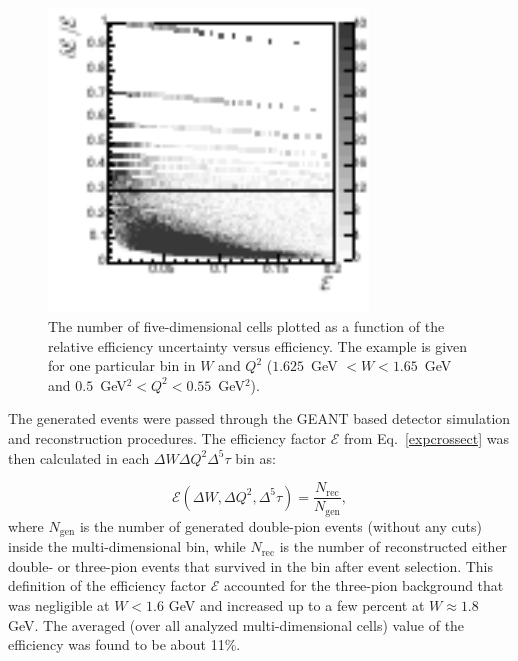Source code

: \documentclass[prc,twocolumn,superscriptaddress,showpacs,amssymb,amsmath,amsfonts,aps,nofootinbib]{revtex4-1}
\begin{document}
\begin{figure}[htp]
\begin{center}
\includegraphics[width=8.5cm,clip,trim={0 1mm 0 0}]{pictures/efficiency/eff_err_draw.pdf}
\caption{\small The number of five-dimensional cells plotted as a function of the relative efficiency uncertainty versus efficiency. The example is given for one particular bin in $W$ and $Q^2$ ($1.625$~GeV $< W < 1.65$~GeV and $0.5$~GeV$^{2} < Q^{2} < 0.55$~GeV$^{2}$).} \label{fig:eff_err}
\end{center}
\end{figure}

The generated events were passed through the GEANT based detector simulation and reconstruction procedures. The efficiency factor $\mathcal{E}$ from Eq.~\eqref{expcrossect} was then calculated in each $\Delta W\Delta Q^{2}\Delta^{5} \tau$ bin as:

\begin{equation}
\mathcal{E}(\Delta W, \Delta Q^{2}, \Delta^{5} \tau) = \frac{N_{\text{rec}}}{N_{\text{gen}}},
\label{efficiency}
\end{equation}
where $N_{\text{gen}}$ is the number of generated double-pion events (without any cuts) inside the multi-dimensional bin, while $N_{\text{rec}}$ is the number of reconstructed either double- or three-pion events that survived in the bin after event selection. This definition of the efficiency factor $\mathcal{E}$ accounted for the three-pion background that was negligible at $W < 1.6$ GeV  and
increased up to a few percent at $W \approx 1.8$ GeV. The averaged (over all analyzed multi-dimensional cells) value of the efficiency was found to be about 11\%.
\end{document}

● EXERCISE DETAILS: An exact copy of the listing is required, with every image removed.

● YOUR SOLUTION:
Source code

: \documentclass[prc,twocolumn,superscriptaddress,showpacs,amssymb,amsmath,amsfonts,aps,nofootinbib]{revtex4-1}
\begin{document}
\begin{figure}[htp]
\begin{center}
\includegraphics[width=8.5cm,clip,trim={0 1mm 0 0}]{pictures/efficiency/eff_err_draw.pdf}
\caption{\small The number of five-dimensional cells plotted as a function of the relative efficiency uncertainty versus efficiency. The example is given for one particular bin in $W$ and $Q^2$ ($1.625$~GeV $< W < 1.65$~GeV and $0.5$~GeV$^{2} < Q^{2} < 0.55$~GeV$^{2}$).} \label{fig:eff_err}
\end{center}
\end{figure}

The generated events were passed through the GEANT based detector simulation and reconstruction procedures. The efficiency factor $\mathcal{E}$ from Eq.~\eqref{expcrossect} was then calculated in each $\Delta W\Delta Q^{2}\Delta^{5} \tau$ bin as:

\begin{equation}
\mathcal{E}(\Delta W, \Delta Q^{2}, \Delta^{5} \tau) = \frac{N_{\text{rec}}}{N_{\text{gen}}},
\label{efficiency}
\end{equation}
where $N_{\text{gen}}$ is the number of generated double-pion events (without any cuts) inside the multi-dimensional bin, while $N_{\text{rec}}$ is the number of reconstructed either double- or three-pion events that survived in the bin after event selection. This definition of the efficiency factor $\mathcal{E}$ accounted for the three-pion background that was negligible at $W < 1.6$ GeV  and
increased up to a few percent at $W \approx 1.8$ GeV. The averaged (over all analyzed multi-dimensional cells) value of the efficiency was found to be about 11\%.
\end{document}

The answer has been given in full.